Work item: Please filter the entries for the word "figure" and copy every line that has it.

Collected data
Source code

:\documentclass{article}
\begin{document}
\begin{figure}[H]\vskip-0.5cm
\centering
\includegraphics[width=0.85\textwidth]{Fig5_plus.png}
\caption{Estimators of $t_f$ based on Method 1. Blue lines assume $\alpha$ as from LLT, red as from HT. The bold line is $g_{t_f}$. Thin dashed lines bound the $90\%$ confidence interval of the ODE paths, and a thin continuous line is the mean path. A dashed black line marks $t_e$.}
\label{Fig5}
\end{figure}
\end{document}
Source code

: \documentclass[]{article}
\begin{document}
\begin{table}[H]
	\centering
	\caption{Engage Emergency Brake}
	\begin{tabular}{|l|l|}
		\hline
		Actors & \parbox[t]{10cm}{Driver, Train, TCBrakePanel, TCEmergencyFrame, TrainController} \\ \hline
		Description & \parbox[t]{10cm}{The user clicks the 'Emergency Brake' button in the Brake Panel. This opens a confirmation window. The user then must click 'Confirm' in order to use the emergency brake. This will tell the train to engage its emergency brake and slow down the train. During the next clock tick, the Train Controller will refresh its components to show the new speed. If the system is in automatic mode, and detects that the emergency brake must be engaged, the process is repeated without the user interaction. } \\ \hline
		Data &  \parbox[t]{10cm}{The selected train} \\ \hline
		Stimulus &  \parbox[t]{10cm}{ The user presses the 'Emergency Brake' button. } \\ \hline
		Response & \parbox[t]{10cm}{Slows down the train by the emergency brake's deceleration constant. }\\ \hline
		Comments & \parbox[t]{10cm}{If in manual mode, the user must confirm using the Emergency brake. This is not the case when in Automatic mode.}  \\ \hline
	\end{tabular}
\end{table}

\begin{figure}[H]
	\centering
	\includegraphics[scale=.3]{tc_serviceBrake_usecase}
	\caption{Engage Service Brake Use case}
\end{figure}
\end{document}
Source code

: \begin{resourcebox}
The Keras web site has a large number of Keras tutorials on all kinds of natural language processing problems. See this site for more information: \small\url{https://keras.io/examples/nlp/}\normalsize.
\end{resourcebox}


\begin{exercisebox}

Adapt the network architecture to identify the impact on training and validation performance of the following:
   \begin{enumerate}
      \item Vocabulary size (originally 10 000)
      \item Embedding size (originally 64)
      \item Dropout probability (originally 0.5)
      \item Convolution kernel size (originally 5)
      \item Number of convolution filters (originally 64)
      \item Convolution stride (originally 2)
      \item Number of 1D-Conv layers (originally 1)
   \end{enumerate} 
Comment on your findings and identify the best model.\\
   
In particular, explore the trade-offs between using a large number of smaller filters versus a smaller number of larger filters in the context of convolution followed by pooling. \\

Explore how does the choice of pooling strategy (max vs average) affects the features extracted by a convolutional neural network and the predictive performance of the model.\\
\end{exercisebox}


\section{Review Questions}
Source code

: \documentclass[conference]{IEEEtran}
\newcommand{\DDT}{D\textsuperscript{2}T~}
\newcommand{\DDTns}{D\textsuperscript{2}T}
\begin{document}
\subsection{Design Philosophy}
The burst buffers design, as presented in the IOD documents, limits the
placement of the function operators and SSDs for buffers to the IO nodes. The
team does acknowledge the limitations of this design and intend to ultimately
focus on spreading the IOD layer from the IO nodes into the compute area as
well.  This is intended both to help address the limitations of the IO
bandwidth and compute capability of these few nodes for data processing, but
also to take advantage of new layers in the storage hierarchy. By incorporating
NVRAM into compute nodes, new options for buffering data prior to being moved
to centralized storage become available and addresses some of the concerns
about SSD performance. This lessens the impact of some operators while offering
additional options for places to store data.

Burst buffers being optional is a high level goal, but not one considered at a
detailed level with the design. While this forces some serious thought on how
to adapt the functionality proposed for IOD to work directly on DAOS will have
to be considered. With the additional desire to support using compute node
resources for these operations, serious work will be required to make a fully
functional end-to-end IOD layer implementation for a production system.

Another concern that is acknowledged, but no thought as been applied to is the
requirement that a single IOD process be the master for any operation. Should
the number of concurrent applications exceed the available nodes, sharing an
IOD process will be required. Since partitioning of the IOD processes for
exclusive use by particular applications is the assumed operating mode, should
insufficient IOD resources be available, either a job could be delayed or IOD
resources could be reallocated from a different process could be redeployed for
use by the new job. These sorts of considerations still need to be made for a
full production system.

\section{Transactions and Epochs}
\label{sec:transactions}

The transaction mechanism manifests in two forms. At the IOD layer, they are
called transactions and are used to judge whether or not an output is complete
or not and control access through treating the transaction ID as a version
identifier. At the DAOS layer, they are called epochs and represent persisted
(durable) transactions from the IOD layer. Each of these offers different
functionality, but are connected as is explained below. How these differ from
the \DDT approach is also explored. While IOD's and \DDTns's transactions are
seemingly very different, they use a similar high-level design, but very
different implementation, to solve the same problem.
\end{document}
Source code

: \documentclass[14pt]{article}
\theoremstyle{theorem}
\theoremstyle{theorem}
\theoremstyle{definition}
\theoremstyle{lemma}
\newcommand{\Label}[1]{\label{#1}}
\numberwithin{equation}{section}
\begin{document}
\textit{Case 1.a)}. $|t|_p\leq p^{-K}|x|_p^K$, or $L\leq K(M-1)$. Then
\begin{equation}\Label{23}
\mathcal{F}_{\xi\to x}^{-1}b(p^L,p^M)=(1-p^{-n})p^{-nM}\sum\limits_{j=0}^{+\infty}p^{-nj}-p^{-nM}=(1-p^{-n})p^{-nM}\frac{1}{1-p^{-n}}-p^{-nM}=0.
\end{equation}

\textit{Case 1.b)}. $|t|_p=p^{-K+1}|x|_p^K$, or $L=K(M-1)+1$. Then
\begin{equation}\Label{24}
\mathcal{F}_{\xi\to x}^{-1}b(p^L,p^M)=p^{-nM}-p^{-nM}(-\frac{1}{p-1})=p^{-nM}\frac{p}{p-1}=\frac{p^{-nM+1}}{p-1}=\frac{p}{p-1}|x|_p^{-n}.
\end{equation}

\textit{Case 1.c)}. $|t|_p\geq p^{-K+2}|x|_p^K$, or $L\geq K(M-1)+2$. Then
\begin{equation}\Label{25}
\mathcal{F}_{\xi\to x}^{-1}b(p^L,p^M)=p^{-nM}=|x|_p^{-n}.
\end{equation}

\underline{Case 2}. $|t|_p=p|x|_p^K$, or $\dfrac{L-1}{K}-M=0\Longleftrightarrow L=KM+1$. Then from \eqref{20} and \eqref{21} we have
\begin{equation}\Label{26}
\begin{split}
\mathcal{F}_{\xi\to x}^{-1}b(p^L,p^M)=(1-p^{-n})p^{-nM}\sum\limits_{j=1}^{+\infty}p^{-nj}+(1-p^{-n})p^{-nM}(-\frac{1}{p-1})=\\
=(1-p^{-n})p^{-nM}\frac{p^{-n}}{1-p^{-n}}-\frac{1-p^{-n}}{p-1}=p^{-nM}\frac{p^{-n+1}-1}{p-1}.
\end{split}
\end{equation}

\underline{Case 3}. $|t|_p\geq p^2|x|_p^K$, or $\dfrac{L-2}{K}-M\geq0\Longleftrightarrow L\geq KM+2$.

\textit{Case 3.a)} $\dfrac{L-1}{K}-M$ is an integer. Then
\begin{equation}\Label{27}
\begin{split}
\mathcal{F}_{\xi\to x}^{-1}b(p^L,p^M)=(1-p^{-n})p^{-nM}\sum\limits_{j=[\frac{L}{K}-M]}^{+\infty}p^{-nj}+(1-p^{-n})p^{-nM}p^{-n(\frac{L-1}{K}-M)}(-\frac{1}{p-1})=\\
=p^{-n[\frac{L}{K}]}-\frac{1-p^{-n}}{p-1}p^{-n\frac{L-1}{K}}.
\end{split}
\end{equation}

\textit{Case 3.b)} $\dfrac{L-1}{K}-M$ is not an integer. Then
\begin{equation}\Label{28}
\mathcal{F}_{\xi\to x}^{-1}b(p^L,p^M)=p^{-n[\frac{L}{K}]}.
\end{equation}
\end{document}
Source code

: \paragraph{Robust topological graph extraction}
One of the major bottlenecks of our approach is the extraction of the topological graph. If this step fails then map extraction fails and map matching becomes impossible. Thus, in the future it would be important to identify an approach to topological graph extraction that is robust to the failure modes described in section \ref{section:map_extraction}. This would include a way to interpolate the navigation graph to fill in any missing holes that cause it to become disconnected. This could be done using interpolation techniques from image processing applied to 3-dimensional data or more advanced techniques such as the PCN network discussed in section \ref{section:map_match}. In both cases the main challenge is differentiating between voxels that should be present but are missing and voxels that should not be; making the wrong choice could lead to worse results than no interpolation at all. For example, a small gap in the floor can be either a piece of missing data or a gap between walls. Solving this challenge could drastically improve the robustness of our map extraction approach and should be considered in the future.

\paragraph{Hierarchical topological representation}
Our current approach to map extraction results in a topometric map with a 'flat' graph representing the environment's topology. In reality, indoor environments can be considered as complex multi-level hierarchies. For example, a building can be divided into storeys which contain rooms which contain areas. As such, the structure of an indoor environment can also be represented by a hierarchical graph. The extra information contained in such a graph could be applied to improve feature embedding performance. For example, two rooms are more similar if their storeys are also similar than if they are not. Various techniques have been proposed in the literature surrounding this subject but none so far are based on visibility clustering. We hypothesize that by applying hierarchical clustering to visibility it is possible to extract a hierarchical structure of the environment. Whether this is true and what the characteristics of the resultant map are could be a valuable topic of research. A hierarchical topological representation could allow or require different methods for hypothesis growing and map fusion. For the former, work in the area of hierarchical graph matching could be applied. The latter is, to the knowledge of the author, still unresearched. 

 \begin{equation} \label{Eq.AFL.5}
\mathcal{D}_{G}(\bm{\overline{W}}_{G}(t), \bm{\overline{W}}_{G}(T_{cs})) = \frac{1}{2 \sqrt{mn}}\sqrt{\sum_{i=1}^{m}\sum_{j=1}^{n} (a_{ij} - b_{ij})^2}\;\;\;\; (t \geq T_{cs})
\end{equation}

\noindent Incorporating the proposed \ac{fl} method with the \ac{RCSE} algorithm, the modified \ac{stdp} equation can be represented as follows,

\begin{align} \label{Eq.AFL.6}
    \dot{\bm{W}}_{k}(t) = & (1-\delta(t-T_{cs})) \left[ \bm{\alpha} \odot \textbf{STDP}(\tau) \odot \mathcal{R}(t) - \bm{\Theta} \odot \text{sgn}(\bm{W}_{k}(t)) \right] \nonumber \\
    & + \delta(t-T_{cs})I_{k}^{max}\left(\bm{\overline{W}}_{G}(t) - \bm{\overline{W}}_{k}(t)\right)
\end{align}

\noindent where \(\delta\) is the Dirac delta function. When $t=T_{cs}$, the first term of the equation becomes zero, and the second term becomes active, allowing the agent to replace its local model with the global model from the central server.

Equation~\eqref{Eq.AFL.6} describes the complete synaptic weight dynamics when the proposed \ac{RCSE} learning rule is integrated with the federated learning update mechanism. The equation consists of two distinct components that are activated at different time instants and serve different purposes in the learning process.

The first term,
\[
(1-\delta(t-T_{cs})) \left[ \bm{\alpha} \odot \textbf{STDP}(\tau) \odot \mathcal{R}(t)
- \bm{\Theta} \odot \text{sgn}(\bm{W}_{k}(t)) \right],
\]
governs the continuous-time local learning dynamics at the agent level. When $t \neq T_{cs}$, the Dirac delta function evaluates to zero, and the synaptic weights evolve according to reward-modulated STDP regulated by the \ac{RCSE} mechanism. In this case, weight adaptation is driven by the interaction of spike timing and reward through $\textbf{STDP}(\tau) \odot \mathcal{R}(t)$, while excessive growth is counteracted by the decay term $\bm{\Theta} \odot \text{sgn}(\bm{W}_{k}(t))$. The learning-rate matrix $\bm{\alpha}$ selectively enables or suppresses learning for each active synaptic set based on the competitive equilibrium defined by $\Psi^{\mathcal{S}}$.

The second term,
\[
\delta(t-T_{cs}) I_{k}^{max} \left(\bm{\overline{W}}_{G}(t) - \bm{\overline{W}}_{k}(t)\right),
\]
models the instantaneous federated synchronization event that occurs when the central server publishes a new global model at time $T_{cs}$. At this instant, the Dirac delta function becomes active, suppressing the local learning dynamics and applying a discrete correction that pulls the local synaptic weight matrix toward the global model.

Output below:
\begin{figure}[H]\vskip-0.5cm
\end{figure}
\begin{figure}[H]
\end{figure}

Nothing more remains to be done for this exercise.